- Opening Delimiter -

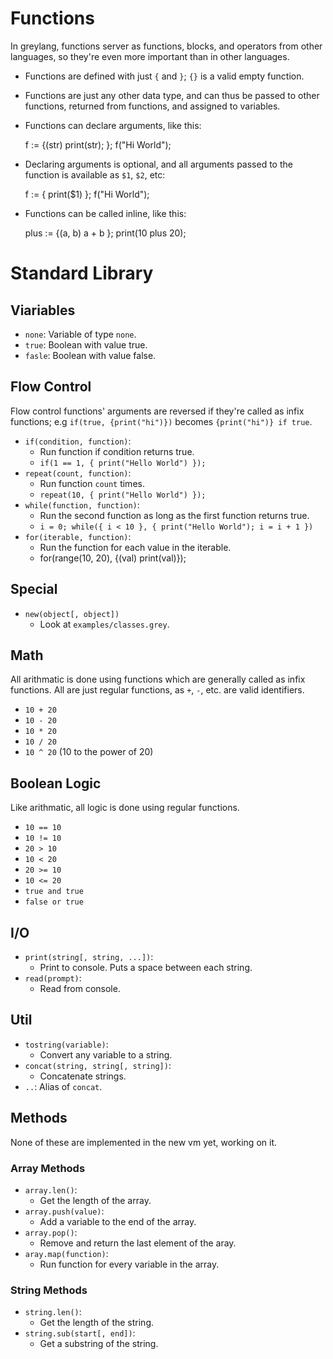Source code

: # Functions

In greylang, functions server as functions, blocks, and operators from other
languages, so they're even more important than in other languages.

* Functions are defined with just `{` and `}`; `{}` is a valid empty function.
* Functions are just any other data type, and can thus be passed to other
  functions, returned from functions, and assigned to variables.
* Functions can declare arguments, like this:

	f := {(str)
		print(str);
	};
	f("Hi World");

* Declaring arguments is optional, and all arguments passed to the function is
  available as `$1`, `$2`, etc:

	f := { print($1) };
	f("Hi World");

* Functions can be called inline, like this:

	plus := {(a, b) a + b };
	print(10 plus 20);

# Standard Library

## Viariables

* `none`: Variable of type `none`.
* `true`: Boolean with value true.
* `fasle`: Boolean with value false.

## Flow Control

Flow control functions' arguments are reversed if they're called as infix
functions; e.g `if(true, {print("hi")})` becomes `{print("hi")} if true`.

* `if(condition, function)`:
	* Run function if condition returns true.
	* `if(1 == 1, { print("Hello World") });`
* `repeat(count, function)`:
	* Run function `count` times.
	* `repeat(10, { print("Hello World") });`
* `while(function, function)`:
	* Run the second function as long as the first function returns true.
	* `i = 0; while({ i < 10 }, { print("Hello World"); i = i + 1 })`
* `for(iterable, function)`:
	* Run the function for each value in the iterable.
	* for(range(10, 20), {(val) print(val)});

## Special

* `new(object[, object])`
	* Look at `examples/classes.grey`.

## Math

All arithmatic is done using functions which are generally called as infix
functions. All are just regular functions, as `+`, `-`, etc. are valid
identifiers.

* `10 + 20`
* `10 - 20`
* `10 * 20`
* `10 / 20`
* `10 ^ 20` (10 to the power of 20)

## Boolean Logic

Like arithmatic, all logic is done using regular functions.

* `10 == 10`
* `10 != 10`
* `20 > 10`
* `10 < 20`
* `20 >= 10`
* `10 <= 20`
* `true and true`
* `false or true`

## I/O

* `print(string[, string, ...])`:
	* Print to console. Puts a space between each string.
* `read(prompt)`:
	* Read from console.

## Util

* `tostring(variable)`:
	* Convert any variable to a string.
* `concat(string, string[, string])`:
	* Concatenate strings.
* `..`: Alias of `concat`.

## Methods

None of these are implemented in the new vm yet, working on it.

### Array Methods

* `array.len()`:
	* Get the length of the array.
* `array.push(value)`:
	* Add a variable to the end of the array.
* `array.pop()`:
	* Remove and return the last element of the aray.
* `aray.map(function)`:
	* Run function for every variable in the array.

### String Methods

* `string.len()`:
	* Get the length of the string.
* `string.sub(start[, end])`:
	* Get a substring of the string.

- Closing Delimiter -

Figure out how many lines of the material include "iterable", then reply with the count alone.

2